Saved data entries
----------------------------------------
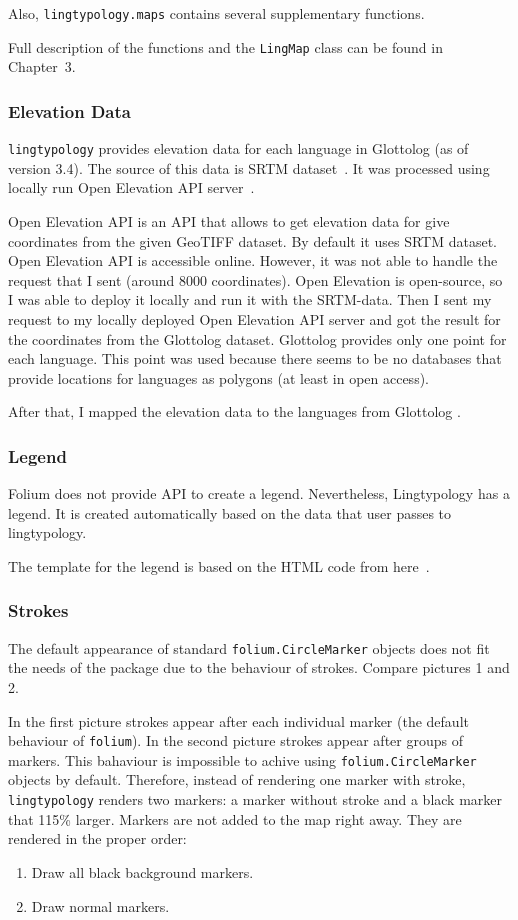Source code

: \documentclass[a4paper,12pt]{article}
\begin{document}
Also, \texttt{lingtypology.maps} contains several supplementary functions.

Full description of the functions and the \texttt{LingMap} class can be found in Chapter~3.

\subsubsection{Elevation Data}
\texttt{lingtypology} provides elevation data for each language in Glottolog (as of version 3.4). The source of this data is SRTM dataset~\parencite{SRTM}.
It was processed using locally run Open Elevation API server~\parencite{OpenElevation}.

Open Elevation API is an API that allows to get elevation data for give coordinates from the given GeoTIFF dataset. By default it uses SRTM dataset. Open Elevation API is accessible online. However, it was not able to handle the request that I sent (around 8000 coordinates). Open Elevation is open-source, so I was able to deploy it locally and run it with the SRTM-data. Then I sent my request to my locally deployed Open Elevation API server and got the result for the coordinates from the Glottolog dataset. Glottolog provides only one point for each language. This point was used because there seems to be no databases that provide locations for languages as polygons (at least in open access).

After that, I mapped the elevation data to the languages from Glottolog \parencite[language\_elevation\_mapping.json]{MichaelVoronov2019}.

\subsubsection{Legend}
Folium does not provide API to create a legend. Nevertheless, Lingtypology has a legend. It is created automatically based on the data that user passes to lingtypology.

The template for the legend is based on the HTML code from here~\parencite{legend}.

\subsubsection{Strokes}
The default appearance of standard \texttt{folium.CircleMarker} objects does not fit the needs of the package due to the behaviour of strokes. Compare pictures 1 and 2.

In the first picture strokes appear after each individual marker (the default behaviour of \texttt{folium}).
In the second picture strokes appear after groups of markers. This bahaviour is impossible to achive using \texttt{folium.CircleMarker} objects by default. Therefore, instead of rendering one marker with stroke, \texttt{lingtypology} renders two markers: a marker without stroke and a black marker that 115\% larger. Markers are not added to the map right away. They are rendered in the proper order:
\begin{enumerate}
 \item Draw all black background markers.
 \item Draw normal markers.
\end{enumerate}
\end{document}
----------------------------------------
_EXERCISE INSTRUCTIONS_
Wherever the line holding "After that, I" falls in the entries above, copy exactly from it through the line holding "The default appearance", inclusive, and add nothing.

_RESULT OF THE EXERCISE_
After that, I mapped the elevation data to the languages from Glottolog \parencite[language\_elevation\_mapping.json]{MichaelVoronov2019}.

\subsubsection{Legend}
Folium does not provide API to create a legend. Nevertheless, Lingtypology has a legend. It is created automatically based on the data that user passes to lingtypology.

The template for the legend is based on the HTML code from here~\parencite{legend}.

\subsubsection{Strokes}
The default appearance of standard \texttt{folium.CircleMarker} objects does not fit the needs of the package due to the behaviour of strokes. Compare pictures 1 and 2.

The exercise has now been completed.